From 545f8ebebba5f3e78351b0074948c08cbfd9f418 Mon Sep 17 00:00:00 2001
From: Thomas Voss <mail@thomasvoss.com>
Date: Fri, 28 Jun 2024 15:20:32 +0200
Subject: Do some more work to support modulus and parenthesis

---
 src/analyzer.c | 11 +++++---
 src/analyzer.h |  1 +
 src/codegen.c  | 52 ++++++++++++++++++++++++------------
 src/lexer.c    |  7 ++---
 src/lexer.h    |  7 +----
 src/parser.c   | 84 +++++++++++++++++++++++++++++++++++++++++-----------------
 src/parser.h   |  8 +++---
 7 files changed, 112 insertions(+), 58 deletions(-)
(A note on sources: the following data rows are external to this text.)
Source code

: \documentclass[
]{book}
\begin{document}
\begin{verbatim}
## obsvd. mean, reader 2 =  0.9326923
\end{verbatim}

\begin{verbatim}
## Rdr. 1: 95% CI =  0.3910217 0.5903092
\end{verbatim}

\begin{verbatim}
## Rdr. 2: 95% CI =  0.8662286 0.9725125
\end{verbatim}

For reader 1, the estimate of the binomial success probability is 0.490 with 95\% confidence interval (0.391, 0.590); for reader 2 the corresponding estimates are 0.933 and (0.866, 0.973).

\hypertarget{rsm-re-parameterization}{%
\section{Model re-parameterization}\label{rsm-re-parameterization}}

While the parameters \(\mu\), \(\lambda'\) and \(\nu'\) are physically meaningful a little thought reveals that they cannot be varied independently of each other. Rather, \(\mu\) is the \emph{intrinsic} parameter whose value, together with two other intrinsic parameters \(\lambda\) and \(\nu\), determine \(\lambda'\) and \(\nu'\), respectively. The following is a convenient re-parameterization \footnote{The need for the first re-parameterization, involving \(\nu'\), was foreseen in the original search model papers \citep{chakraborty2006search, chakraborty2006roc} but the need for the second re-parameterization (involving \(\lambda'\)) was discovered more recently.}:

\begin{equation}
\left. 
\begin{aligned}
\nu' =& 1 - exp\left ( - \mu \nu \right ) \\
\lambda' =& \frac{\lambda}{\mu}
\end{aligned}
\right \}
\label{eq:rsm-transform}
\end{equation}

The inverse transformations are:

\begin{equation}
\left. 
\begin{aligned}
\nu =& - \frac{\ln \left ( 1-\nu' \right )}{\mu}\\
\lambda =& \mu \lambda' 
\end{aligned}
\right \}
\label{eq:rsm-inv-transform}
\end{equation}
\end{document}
diff --git a/src/analyzer.c b/src/analyzer.c
index de4400c..2686e07 100644
--- a/src/analyzer.c
+++ b/src/analyzer.c
@@ -322,7 +322,8 @@ analyzeexpr(struct azctx ctx, scope_t *scps, type_t *types, ast_t ast,
 	case ASTBINADD:
 	case ASTBINSUB:
 	case ASTBINMUL:
-	case ASTBINDIV: {
+	case ASTBINDIV:
+	case ASTBINMOD: {
 		idx_t lhs, rhs;
 		lhs = ast.kids[i].lhs;
 		rhs = ast.kids[i].rhs;
@@ -330,6 +331,8 @@ analyzeexpr(struct azctx ctx, scope_t *scps, type_t *types, ast_t ast,
 		idx_t ni = analyzeexpr(ctx, scps, types, ast, aux, toks, rhs);
 		if (!typecompat(types[lhs], types[rhs]))
 			err("analyzer: Binary oprand type mismatch");
+		if (ast.kinds[i] == ASTBINMOD && types[lhs].isfloat)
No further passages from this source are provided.